Work order:
Leave out the pictures and restate the rest of the data exactly.
===== Material for this exercise =====
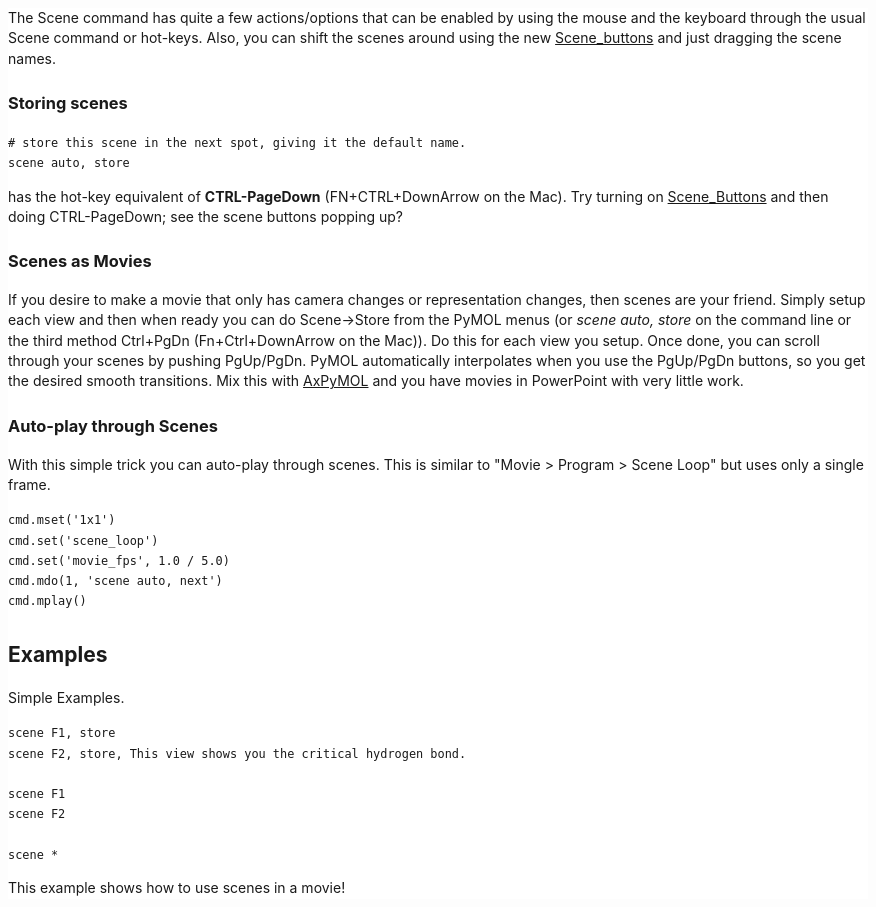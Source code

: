 The Scene command has quite a few actions/options that can be enabled by using the mouse and the keyboard through the usual Scene command or hot-keys. Also, you can shift the scenes around using the new [Scene_buttons](/index.php/Scene_buttons "Scene buttons") and just dragging the scene names. 

### Storing scenes
    
    
    # store this scene in the next spot, giving it the default name.
    scene auto, store
    

has the hot-key equivalent of **CTRL-PageDown** (FN+CTRL+DownArrow on the Mac). Try turning on [Scene_Buttons](/index.php?title=Scene_Buttons&action=edit&redlink=1 "Scene Buttons \(page does not exist\)") and then doing CTRL-PageDown; see the scene buttons popping up? 

### Scenes as Movies

If you desire to make a movie that only has camera changes or representation changes, then scenes are your friend. Simply setup each view and then when ready you can do Scene->Store from the PyMOL menus (or _scene auto, store_ on the command line or the third method Ctrl+PgDn (Fn+Ctrl+DownArrow on the Mac)). Do this for each view you setup. Once done, you can scroll through your scenes by pushing PgUp/PgDn. PyMOL automatically interpolates when you use the PgUp/PgDn buttons, so you get the desired smooth transitions. Mix this with [AxPyMOL](http://www.pymol.org/ax/) and you have movies in PowerPoint with very little work. 

### Auto-play through Scenes

With this simple trick you can auto-play through scenes. This is similar to "Movie > Program > Scene Loop" but uses only a single frame. 
    
    
    cmd.mset('1x1')
    cmd.set('scene_loop')
    cmd.set('movie_fps', 1.0 / 5.0)
    cmd.mdo(1, 'scene auto, next')
    cmd.mplay()
    

## Examples

Simple Examples. 
    
    
    scene F1, store
    scene F2, store, This view shows you the critical hydrogen bond.
     
    scene F1
    scene F2
    
    scene *
    

This example shows how to use scenes in a movie!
=====
Answer to this exercise:
Source code

: The Scene command has quite a few actions/options that can be enabled by using the mouse and the keyboard through the usual Scene command or hot-keys. Also, you can shift the scenes around using the new [Scene_buttons](/index.php/Scene_buttons "Scene buttons") and just dragging the scene names. 

### Storing scenes
    
    
    # store this scene in the next spot, giving it the default name.
    scene auto, store
    

has the hot-key equivalent of **CTRL-PageDown** (FN+CTRL+DownArrow on the Mac). Try turning on [Scene_Buttons](/index.php?title=Scene_Buttons&action=edit&redlink=1 "Scene Buttons \(page does not exist\)") and then doing CTRL-PageDown; see the scene buttons popping up? 

### Scenes as Movies

If you desire to make a movie that only has camera changes or representation changes, then scenes are your friend. Simply setup each view and then when ready you can do Scene->Store from the PyMOL menus (or _scene auto, store_ on the command line or the third method Ctrl+PgDn (Fn+Ctrl+DownArrow on the Mac)). Do this for each view you setup. Once done, you can scroll through your scenes by pushing PgUp/PgDn. PyMOL automatically interpolates when you use the PgUp/PgDn buttons, so you get the desired smooth transitions. Mix this with [AxPyMOL](http://www.pymol.org/ax/) and you have movies in PowerPoint with very little work. 

### Auto-play through Scenes

With this simple trick you can auto-play through scenes. This is similar to "Movie > Program > Scene Loop" but uses only a single frame. 
    
    
    cmd.mset('1x1')
    cmd.set('scene_loop')
    cmd.set('movie_fps', 1.0 / 5.0)
    cmd.mdo(1, 'scene auto, next')
    cmd.mplay()
    

## Examples

Simple Examples. 
    
    
    scene F1, store
    scene F2, store, This view shows you the critical hydrogen bond.
     
    scene F1
    scene F2
    
    scene *
    

This example shows how to use scenes in a movie!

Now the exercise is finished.